» Exercise requirements
For each line below that holds the word "ChirpStack", make a copy.
### Data for processing ###
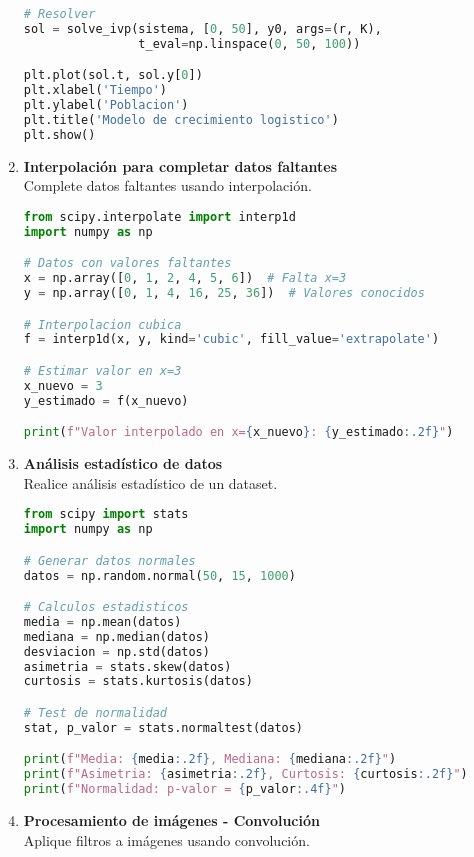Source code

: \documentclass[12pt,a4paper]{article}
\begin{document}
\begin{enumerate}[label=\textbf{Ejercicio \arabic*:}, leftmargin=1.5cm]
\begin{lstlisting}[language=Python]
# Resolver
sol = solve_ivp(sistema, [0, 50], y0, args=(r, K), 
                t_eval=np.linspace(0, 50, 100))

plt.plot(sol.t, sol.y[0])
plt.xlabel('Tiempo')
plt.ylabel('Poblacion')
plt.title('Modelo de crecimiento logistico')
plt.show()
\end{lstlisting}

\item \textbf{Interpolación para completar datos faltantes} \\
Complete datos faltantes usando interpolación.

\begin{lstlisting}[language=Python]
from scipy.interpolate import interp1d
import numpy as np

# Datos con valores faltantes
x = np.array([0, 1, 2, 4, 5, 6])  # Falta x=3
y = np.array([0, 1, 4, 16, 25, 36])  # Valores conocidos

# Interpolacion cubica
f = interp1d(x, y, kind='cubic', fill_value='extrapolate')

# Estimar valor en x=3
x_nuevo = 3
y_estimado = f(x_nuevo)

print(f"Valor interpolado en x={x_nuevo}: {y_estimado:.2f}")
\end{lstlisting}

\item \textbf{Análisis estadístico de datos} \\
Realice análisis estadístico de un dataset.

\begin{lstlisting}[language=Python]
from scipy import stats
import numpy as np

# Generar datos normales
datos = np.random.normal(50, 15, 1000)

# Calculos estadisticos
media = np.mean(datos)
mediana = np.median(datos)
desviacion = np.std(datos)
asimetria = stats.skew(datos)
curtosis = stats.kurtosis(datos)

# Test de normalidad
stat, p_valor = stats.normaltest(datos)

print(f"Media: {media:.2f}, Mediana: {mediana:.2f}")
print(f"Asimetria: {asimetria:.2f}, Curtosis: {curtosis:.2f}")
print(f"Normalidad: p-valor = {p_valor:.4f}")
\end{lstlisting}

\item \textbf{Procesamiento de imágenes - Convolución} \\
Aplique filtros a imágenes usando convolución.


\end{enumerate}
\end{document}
###
### Data for processing ###
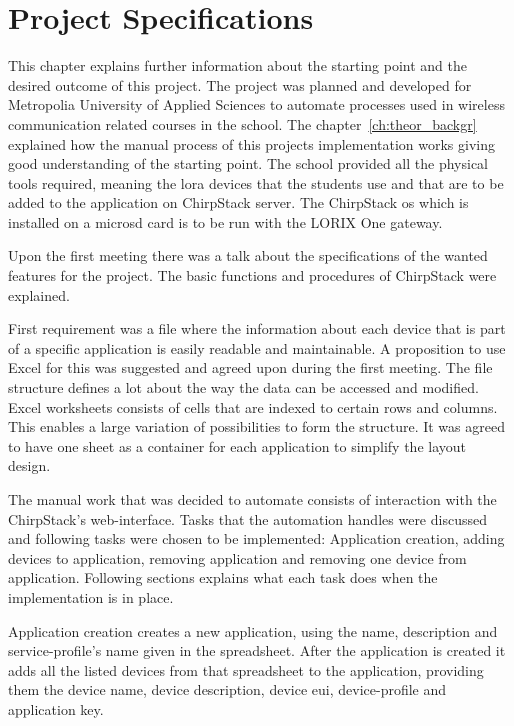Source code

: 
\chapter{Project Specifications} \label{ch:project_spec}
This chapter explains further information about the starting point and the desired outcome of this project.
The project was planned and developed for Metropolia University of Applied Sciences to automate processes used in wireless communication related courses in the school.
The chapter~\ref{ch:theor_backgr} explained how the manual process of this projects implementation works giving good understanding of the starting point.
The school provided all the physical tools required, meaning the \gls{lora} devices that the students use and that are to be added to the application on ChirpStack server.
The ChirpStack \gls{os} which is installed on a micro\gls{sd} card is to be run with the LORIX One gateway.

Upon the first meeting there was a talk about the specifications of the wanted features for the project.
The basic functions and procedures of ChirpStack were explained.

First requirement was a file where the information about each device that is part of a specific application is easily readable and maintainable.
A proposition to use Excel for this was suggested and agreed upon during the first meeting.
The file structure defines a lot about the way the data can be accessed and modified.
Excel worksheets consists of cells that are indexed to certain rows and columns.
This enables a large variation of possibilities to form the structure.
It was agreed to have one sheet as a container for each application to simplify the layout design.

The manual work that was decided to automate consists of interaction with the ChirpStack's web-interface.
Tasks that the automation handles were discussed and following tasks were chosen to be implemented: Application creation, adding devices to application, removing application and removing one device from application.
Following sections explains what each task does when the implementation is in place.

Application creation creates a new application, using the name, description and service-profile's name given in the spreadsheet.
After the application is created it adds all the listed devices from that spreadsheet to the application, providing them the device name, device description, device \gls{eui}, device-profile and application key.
###
» Answer to the exercise
The school provided all the physical tools required, meaning the \gls{lora} devices that the students use and that are to be added to the application on ChirpStack server.
The ChirpStack \gls{os} which is installed on a micro\gls{sd} card is to be run with the LORIX One gateway.
The basic functions and procedures of ChirpStack were explained.
The manual work that was decided to automate consists of interaction with the ChirpStack's web-interface.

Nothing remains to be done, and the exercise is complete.